Three Categories of Preservative
Treated pine is injected with special chemical solutions to guard against insects and fungi. The process used injects these preservatives far into the wood, giving the product long-term resistance. There are three different categories of preservative used in the industry – water born, oil borne, and light organic solvent preservatives.
The most commonly used preservatives are waterborne, due to their relatively low cost and good availability. These include Alkaline Copper Quarternary H3, Chromated Copper Arsenate H3-6 and MicroPro, H3–4.
- Alkaline Copper Quarternary is a composite made from quarternary ammonium and copper. The treated timber has a light greenish appearance and will change in colour over time to brown and then grey. The timber, which can be used for decking, playground equipment or most outside furniture, can be stained or painted with a variety of different colours.
- Chromated Copper is one of the oldest solutions in the marketplace and is made of copper as a fungicide, arsenic as an insecticide and chromium as a binding agent. This type of treated pine wood is largely maintenance free, very cost-effective and is often seen in landscaping, bridges, outdoor decks, carports and fencing projects.
- The Micropro technology is in widespread use in the USA, but still represents a new approach in Australia. It is used in very concentrated formats and results in the creation of a much smaller amount of copper as compared to the other processes. This wood has a more natural timber appearance and is very receptive to staining and painting. It is commonly seen in playgrounds, public parks, boardwalks, decking, and pergolas.
Oil borne preservatives are far less common. They include a mixture of creosote and sometimes fuel oil and the preservative is administered without solvents. Specifically, this approach is used to treat wood being used for railway sleepers.

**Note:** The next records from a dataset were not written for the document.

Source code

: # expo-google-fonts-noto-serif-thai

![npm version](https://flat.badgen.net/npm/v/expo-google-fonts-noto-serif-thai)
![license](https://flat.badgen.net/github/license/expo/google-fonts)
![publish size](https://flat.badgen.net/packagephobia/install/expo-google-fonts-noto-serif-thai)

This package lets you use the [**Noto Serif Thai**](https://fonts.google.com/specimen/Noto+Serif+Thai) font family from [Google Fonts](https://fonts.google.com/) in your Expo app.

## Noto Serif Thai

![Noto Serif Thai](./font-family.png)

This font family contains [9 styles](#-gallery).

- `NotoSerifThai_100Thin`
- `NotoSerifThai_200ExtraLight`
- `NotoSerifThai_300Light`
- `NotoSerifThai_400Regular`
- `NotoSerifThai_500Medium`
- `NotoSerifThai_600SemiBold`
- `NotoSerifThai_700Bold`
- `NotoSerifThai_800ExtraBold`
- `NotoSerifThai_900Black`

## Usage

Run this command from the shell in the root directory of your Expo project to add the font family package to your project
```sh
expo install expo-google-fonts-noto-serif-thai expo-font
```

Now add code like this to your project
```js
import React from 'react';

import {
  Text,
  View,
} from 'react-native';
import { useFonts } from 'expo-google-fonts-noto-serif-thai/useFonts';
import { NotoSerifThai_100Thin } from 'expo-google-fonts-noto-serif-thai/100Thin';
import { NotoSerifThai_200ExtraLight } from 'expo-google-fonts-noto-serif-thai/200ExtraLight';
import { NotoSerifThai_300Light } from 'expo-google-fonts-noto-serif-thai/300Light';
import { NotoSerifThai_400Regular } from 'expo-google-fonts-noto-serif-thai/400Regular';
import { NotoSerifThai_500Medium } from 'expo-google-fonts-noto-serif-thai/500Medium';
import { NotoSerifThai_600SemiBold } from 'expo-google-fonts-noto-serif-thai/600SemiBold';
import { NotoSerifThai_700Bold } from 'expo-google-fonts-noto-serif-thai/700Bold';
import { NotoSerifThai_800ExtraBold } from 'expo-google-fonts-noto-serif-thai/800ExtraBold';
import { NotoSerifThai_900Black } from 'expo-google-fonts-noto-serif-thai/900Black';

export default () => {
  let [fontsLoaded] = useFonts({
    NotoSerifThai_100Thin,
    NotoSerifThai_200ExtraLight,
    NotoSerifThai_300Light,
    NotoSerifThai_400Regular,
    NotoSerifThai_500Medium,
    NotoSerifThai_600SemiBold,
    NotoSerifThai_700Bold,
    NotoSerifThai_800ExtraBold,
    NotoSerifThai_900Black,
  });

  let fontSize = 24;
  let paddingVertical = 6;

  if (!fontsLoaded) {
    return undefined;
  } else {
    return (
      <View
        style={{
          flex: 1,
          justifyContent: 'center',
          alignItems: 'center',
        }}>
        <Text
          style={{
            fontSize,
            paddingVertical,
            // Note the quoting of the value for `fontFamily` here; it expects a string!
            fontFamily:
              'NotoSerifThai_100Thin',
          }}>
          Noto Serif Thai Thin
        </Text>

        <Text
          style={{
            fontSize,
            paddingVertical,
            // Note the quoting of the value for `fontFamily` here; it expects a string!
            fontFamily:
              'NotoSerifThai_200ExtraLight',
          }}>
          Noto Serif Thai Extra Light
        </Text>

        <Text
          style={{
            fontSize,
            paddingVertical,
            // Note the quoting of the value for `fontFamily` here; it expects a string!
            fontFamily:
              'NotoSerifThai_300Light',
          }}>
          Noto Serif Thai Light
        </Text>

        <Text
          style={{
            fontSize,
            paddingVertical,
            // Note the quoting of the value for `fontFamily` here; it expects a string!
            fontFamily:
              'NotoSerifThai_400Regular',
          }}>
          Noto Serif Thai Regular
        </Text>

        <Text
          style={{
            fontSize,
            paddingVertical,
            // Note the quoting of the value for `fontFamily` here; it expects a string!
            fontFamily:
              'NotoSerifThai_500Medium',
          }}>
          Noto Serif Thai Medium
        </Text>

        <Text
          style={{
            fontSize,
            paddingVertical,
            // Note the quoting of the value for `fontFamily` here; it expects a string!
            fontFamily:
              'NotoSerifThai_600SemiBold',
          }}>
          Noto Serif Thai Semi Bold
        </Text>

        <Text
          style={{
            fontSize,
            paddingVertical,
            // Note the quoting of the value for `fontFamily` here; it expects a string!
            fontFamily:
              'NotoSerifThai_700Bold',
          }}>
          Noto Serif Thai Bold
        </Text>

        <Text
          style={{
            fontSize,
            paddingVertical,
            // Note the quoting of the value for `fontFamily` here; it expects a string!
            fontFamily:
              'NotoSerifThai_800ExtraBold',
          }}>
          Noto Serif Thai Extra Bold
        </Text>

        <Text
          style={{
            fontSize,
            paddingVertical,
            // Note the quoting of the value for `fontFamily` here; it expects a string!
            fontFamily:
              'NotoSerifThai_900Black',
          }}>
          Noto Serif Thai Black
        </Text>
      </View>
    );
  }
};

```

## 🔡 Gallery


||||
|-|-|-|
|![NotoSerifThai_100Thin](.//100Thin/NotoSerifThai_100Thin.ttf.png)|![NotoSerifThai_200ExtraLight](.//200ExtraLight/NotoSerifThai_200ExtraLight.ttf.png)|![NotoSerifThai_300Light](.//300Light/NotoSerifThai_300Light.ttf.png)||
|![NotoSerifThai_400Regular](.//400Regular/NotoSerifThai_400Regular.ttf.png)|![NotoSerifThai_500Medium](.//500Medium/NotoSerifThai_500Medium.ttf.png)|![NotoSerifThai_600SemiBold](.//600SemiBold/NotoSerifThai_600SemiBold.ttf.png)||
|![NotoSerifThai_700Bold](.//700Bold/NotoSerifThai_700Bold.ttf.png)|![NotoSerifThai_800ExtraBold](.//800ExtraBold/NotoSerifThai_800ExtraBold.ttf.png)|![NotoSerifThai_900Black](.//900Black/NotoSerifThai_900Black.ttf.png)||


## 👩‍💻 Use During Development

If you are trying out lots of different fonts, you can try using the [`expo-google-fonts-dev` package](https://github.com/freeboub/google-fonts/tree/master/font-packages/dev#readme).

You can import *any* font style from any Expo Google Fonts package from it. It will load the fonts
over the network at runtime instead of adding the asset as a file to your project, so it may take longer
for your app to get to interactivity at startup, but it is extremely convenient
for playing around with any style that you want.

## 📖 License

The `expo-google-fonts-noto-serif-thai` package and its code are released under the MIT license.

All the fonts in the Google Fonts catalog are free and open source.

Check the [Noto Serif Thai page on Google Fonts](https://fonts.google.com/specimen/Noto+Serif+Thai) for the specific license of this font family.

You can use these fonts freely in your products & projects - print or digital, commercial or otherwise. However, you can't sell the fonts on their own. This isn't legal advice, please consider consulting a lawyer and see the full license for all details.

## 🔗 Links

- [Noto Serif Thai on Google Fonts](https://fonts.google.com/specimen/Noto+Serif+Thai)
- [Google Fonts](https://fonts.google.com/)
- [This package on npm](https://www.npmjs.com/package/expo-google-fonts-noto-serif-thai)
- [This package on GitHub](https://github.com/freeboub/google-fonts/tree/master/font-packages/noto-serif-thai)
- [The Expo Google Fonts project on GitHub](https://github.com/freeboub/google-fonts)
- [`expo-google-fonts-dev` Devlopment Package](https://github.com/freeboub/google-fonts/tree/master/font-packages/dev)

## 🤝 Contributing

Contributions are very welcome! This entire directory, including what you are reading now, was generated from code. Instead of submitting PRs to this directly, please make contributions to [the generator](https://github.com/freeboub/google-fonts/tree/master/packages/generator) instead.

Light organic solvent preservatives contain fungicides designed for protection against decay and insecticides specifically designed to control termites. It is applied using a vacuum pressure process. More specifically, the process used to inject the solution causes no swelling of the wood, and the timber maintains its aesthetic shape, size and strength. This type of treated wood is particularly good for structures in areas prone to termite outbreaks.